Task data below:

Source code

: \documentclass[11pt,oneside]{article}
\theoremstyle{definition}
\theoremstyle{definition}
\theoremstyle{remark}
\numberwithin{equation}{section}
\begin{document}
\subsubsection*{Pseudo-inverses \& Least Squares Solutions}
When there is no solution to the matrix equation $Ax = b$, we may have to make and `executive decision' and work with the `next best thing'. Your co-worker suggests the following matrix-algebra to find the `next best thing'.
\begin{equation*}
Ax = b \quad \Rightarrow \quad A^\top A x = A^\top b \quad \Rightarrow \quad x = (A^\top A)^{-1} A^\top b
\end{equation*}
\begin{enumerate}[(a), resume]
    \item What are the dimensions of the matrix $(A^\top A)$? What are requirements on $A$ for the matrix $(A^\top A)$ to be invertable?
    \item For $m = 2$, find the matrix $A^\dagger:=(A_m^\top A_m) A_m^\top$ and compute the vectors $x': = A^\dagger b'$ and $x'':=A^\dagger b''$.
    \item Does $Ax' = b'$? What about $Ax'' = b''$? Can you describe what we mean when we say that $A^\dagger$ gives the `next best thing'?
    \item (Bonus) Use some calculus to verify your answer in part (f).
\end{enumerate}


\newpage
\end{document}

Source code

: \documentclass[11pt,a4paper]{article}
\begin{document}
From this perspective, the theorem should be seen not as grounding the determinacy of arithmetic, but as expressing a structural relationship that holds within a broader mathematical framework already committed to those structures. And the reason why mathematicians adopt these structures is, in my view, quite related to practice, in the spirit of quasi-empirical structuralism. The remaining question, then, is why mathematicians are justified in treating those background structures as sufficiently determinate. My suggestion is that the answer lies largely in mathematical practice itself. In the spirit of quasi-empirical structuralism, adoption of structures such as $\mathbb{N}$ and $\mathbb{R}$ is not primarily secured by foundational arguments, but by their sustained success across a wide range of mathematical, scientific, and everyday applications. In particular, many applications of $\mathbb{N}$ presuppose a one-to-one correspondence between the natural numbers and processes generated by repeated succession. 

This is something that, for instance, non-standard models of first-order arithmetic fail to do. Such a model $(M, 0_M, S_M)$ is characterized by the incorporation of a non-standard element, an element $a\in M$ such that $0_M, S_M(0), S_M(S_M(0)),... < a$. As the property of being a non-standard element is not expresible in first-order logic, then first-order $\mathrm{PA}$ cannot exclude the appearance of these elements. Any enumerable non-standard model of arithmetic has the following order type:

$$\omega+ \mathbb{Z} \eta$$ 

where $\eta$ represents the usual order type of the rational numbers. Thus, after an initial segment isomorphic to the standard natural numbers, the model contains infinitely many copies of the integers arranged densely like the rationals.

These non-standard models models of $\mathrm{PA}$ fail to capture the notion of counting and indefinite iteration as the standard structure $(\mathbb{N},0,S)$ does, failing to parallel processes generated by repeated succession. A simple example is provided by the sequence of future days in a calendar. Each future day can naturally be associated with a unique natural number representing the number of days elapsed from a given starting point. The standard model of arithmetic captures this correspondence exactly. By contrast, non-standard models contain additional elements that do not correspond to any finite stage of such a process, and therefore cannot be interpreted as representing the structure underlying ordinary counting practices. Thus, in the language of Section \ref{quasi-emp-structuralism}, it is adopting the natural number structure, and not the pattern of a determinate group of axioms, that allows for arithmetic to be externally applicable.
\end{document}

End of Task data.

• What you have to do: All lines holding the word "type" must be copied from the data.

• Exercise answer:
This is something that, for instance, non-standard models of first-order arithmetic fail to do. Such a model $(M, 0_M, S_M)$ is characterized by the incorporation of a non-standard element, an element $a\in M$ such that $0_M, S_M(0), S_M(S_M(0)),... < a$. As the property of being a non-standard element is not expresible in first-order logic, then first-order $\mathrm{PA}$ cannot exclude the appearance of these elements. Any enumerable non-standard model of arithmetic has the following order type:
where $\eta$ represents the usual order type of the rational numbers. Thus, after an initial segment isomorphic to the standard natural numbers, the model contains infinitely many copies of the integers arranged densely like the rationals.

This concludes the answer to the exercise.